The preamble to the Plan is amended in its entirety to provide as follows:
“WHEREAS, Dynegy Inc., an Illinois corporation, (‘Dynegy Illinois’) has heretofore adopted the Extant, Inc. 401(k) Plan (the ‘Plan’) for the benefit of certain employees;
WHEREAS, Dynegy Illinois has heretofore amended and restated the Plan effective October 1, 2001, and has subsequently amended the Plan;
WHEREAS, Dynegy Illinois has entered into that certain Plan of Merger, Contribution and Sale Agreement by and among Dynegy Illinois, LSP GEN Investors, L.P., LS Power Partners, L.P., LS Power Equity Partners PIE I, L.P., LS Power Equity Partners, L.P., LS Power Associates, L.P., Falcon Merger Sub Co., and Dynegy Acquisition, Inc., executed September 14, 2006 (the ‘Merger Agreement’);
WHEREAS, pursuant to the transactions contemplated in the Merger Agreement, Dynegy Illinois will become a wholly-owned subsidiary of a newly formed Delaware corporation, named ‘Dynegy Inc.’, and former Dynegy Inc. will thereafter be renamed ‘Dynegy Illinois Inc.’, as of the Effective Time specified in the Merger Agreement (the ‘Effective Time’); and
WHEREAS, immediately after the Effective Time, Dynegy Illinois will withdraw from the Plan and Dynegy Inc., a Delaware corporation, will assume sponsorship of the Plan from Dynegy Illinois and Dynegy Inc., a Delaware corporation, will become the ‘Company’ for Plan purposes immediately after the Effective Time.”
II.
Section 1.1(7) of the Plan is amended in its entirety to provide as follows:
“(7) Committee: The Dynegy Inc.
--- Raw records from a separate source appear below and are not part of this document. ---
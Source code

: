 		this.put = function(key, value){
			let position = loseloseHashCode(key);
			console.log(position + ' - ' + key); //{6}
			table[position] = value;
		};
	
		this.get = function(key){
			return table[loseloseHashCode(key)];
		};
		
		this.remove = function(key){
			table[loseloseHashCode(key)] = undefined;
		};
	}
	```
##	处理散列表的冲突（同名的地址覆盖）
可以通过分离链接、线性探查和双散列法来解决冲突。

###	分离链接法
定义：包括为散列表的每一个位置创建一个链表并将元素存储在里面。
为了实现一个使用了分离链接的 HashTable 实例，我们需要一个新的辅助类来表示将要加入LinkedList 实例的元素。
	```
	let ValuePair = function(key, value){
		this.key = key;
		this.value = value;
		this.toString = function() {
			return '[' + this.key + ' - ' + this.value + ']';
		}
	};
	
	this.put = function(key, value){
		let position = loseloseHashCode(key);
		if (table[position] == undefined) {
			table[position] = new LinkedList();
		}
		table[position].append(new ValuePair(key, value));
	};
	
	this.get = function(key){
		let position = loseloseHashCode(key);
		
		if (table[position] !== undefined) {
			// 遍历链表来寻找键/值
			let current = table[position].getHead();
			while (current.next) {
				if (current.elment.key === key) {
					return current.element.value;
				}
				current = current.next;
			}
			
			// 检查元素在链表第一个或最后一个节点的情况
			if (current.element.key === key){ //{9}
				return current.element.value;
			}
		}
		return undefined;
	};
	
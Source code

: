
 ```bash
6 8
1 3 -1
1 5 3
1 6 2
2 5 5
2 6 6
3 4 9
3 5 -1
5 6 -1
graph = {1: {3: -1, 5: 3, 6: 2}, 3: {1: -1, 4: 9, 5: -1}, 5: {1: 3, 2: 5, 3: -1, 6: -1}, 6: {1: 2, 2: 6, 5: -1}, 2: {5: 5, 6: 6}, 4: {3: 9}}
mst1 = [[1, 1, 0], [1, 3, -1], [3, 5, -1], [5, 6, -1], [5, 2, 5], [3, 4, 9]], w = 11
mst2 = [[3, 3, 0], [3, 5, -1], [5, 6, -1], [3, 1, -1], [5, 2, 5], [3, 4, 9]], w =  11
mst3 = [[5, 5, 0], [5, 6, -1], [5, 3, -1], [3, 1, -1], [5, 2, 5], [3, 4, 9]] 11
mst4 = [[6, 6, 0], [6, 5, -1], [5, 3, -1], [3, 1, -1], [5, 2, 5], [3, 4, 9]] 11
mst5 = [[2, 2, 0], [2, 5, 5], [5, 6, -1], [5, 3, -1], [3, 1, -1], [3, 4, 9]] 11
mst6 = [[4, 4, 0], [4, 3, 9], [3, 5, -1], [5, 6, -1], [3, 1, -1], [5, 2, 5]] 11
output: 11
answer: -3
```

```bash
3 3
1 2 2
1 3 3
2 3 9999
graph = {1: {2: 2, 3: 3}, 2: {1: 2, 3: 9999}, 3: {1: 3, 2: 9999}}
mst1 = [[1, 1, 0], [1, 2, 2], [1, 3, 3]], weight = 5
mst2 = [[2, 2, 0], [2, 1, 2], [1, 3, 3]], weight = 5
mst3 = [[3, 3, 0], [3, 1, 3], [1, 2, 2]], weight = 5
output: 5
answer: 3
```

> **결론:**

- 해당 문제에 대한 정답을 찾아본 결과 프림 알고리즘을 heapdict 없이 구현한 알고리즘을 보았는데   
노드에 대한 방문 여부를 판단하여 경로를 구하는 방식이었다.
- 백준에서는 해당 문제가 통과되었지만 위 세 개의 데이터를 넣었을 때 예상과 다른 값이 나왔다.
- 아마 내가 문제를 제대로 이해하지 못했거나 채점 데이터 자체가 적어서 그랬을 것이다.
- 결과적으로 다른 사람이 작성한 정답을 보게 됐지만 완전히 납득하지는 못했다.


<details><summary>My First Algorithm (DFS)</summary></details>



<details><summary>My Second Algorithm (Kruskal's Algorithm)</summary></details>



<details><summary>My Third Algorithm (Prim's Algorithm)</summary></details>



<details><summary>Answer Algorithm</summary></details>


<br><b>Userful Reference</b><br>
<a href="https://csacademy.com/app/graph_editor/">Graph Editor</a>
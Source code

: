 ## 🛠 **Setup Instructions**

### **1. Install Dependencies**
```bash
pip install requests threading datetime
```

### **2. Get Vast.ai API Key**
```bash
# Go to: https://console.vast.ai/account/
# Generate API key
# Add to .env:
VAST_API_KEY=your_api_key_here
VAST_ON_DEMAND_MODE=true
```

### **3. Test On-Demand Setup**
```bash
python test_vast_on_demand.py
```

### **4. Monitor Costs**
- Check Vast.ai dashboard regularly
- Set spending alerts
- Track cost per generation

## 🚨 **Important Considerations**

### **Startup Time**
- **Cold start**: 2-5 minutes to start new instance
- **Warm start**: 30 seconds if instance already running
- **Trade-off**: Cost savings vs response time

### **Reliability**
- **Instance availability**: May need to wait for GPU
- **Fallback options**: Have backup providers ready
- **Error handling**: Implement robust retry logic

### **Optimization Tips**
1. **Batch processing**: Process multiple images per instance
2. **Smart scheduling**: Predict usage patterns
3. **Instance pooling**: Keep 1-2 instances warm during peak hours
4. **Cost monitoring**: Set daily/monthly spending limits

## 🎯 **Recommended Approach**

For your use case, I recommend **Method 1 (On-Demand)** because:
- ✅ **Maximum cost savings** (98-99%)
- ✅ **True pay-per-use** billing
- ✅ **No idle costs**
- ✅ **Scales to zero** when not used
Benefit Plans Committee appointed to administer the Plan which is comprised of those individuals who are serving on the Dynegy Inc. Benefit Plans Committee immediately prior to the Effective Time, as well as any individual who becomes a member of the Dynegy Inc. Benefit Plans Committee pursuant to Section 11.1 of the Plan, until the time that any such individual ceases to be a member of the Dynegy Inc. Benefit Plans Committee pursuant to Section 11.1 of the Plan.”
III.
Section 1.1(8) of the Plan is amended in its entirety to provide as follows:
“(8) Company or Employer: Dynegy Inc., a Delaware corporation, and any successor thereto.”
IV.
A new Section 1.1(8A) is added to the Plan to provide as follows:
“(8A) Compensation Committee: The Compensation and Human Resources Committee of the Board of Directors of the Company.”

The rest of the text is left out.